Las termas («thermae») figuran entre los edificios de uso público más cuidados por el Estado. Los emperadores rivalizan en construir termas palaciegas, catedralicias construcciones que pregonan su magnificencia y poder. Además, contribuyen a subvencionarlas para que su disfrute resulte asequible a cualquier mediana economía. Lo acostumbrado es que un empresario privado («balneaticum») explote su servicio por contrata. Atravesamos los jardines y llegamos a las termas. Marco Cornelio se acerca a la puerta hurgando en su monedero, pues hay que pagar la entrada a un portero, pero resulta que hoy la entrada es libre.
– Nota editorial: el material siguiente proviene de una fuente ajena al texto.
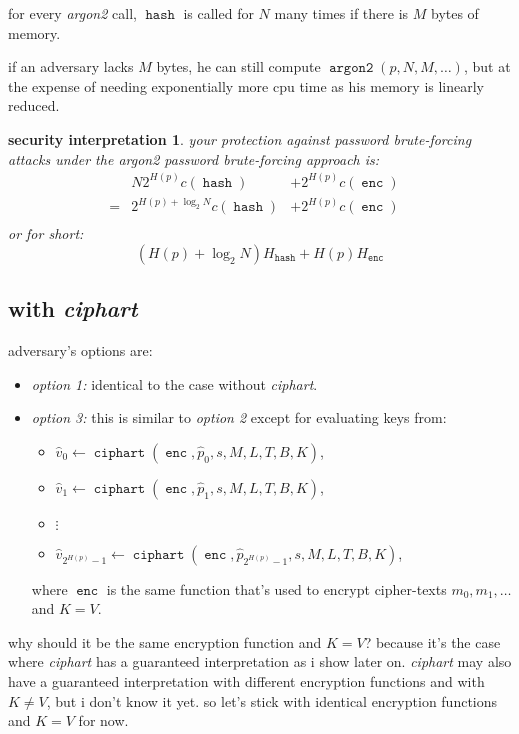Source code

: \documentclass[twocolumn]{article}
\newtheorem{security}{security interpretation}
\DeclareMathOperator{\enc}{\texttt{enc}}
\DeclareMathOperator{\hash}{\texttt{hash}}
\DeclareMathOperator{\argon}{\texttt{argon2}}
\DeclareMathOperator{\ciphart}{\texttt{ciphart}}
\begin{document}
for every \emph{argon2} call, $\hash$ is called for $N$ many times if there
is $M$ bytes of memory.

if an adversary lacks $M$ bytes, he can still compute $\argon(p, N, M,
\ldots)$, but at the expense of needing exponentially more cpu time as his
memory is linearly reduced.

\begin{security}
your protection against password brute-forcing attacks under the
\emph{argon2} password brute-forcing approach is:
\begin{align*}
      & N 2^{H(p)} c(\hash)          & + 2^{H(p)} c(\enc) &\\
    = & 2^{H(p) + \log_2 N} c(\hash) & + 2^{H(p)} c(\enc) &\\
\end{align*}
or for short:
\[
    (H(p) + \log_2 N) H_{\hash} + H(p) H_{\enc}
\]
\end{security}

\subsection{with \emph{ciphart}}
adversary's options are:
\begin{itemize}
    \item \emph{option 1:} identical to the case without \emph{ciphart}.
    \item \emph{option 3:} this is similar to \emph{option 2} except for
    evaluating keys from:
    \begin{itemize}
        \item $\hat v_0 \gets \ciphart(\enc, \hat p_0, s, M, L, T, B, K)$,
        \item $\hat v_1 \gets \ciphart(\enc, \hat p_1, s, M, L, T, B, K)$,
        \item $\vdots$
        \item $\hat v_{2^{H(p)}-1} \gets \ciphart(\enc, \hat
        p_{2^{H(p)}-1}, s, M, L, T, B, K)$,
    \end{itemize}
    where $\enc$ is the same function that's used to encrypt cipher-texts $m_0,
    m_1, \ldots$ and $K = V$.
\end{itemize}

why should it be the same encryption function and $K=V$?  because it's the
case where \emph{ciphart} has a guaranteed interpretation as i show later
on.  \emph{ciphart} may also have a guaranteed interpretation with
different encryption functions and with $K \ne V$, but i don't know it yet.
so let's stick with identical encryption functions and $K=V$ for now.
\end{document}
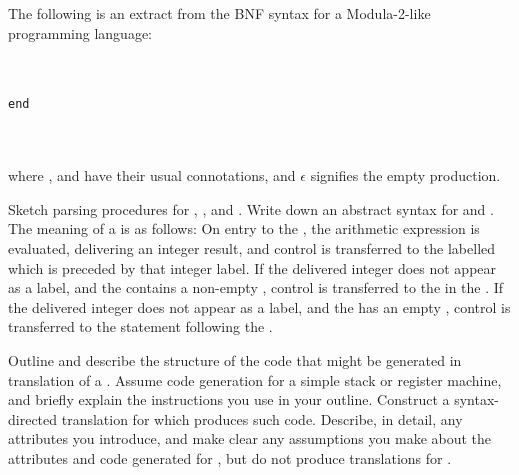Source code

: \begin{questions}
The following is an extract from the BNF syntax for
a Modula-2-like programming language:
\begin{bnf}
\\
 \\
 \verb"end"\\
\\
\\
\end{bnf}
where ,  and  have their usual connotations,
and $\epsilon$ signifies the empty production.
\begin{subquestions}
\subquestion
Sketch parsing procedures for , ,
 and .
\subsubquestion
Write down an abstract syntax for  and .
\subquestion
The meaning of a  is as follows:
On entry to the , 
the arithmetic expression  is evaluated,
delivering an integer result, and control is transferred to
the labelled  which is preceded by that integer
label. If the delivered integer does not appear as a label,
and the  contains a non-empty ,
control is transferred to the  in the .
If the delivered integer does not appear as a label,
and the  has an empty , 
control is transferred to the statement following the .
\begin{subsubquestions}
\subsubquestion
	Outline and describe the structure of the
        code that might be generated in translation of
        a .  Assume code generation for a simple
        stack or register machine, and briefly explain the
	instructions you use in your outline.
\subsubquestion
        Construct a syntax-directed translation for 
         which produces such code.
        Describe, in detail, any attributes you
        introduce, and make clear any assumptions you make about 
        the attributes and code generated for , 
	but do not produce translations for .
\end{subsubquestions}
\end{subquestions}


\end{questions}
Estamos de suerte: un adinerado senador ofrece a sus conciudadanos el baño gratuito porque está celebrando el nombramiento de su hijo en una importante sinecura de la administración provincial.
Penetramos. El edificio está caldeado. Hace dos horas que los esclavos encendieron los hornos de leña («hypocausis») que han de calentar el agua y caldear el ambiente de las salas. Las puertas interiores permanecen cerradas pero ya hay una muchedumbre esperando delante de ellas, cada cual con su toalla al hombro. A la hora acostumbrada suena el gong («discus») de la entrada y se abren las puertas. El personal que esperaba penetra atropelladamente.
La entrada principal comunica con un amplio patio interior con piso de tierra donde se pueden realizar ejercicios («palaestra»). Pero nosotros, poco inclinados a los fatigosos deportes, pasamos de largo lo más rápidamente posible, no sea que recibamos un balonazo, y penetramos en el edificio por una puerta lateral. Un breve y oscuro vestíbulo, decorado con frescos que representan los trabajos de Hércules, nos conduce a un amplio vestuario («apodyterium»). Los muros están cubiertos, hasta media altura, por casilleros de mampostería que sirven para dejar la ropa. Hay varios esclavos de guardia que velarán por nuestras pertenencias a cambio de una pequeña propina. Es una precaución muy necesaria pues, lamentablemente, en estos lugares abundan los rateros.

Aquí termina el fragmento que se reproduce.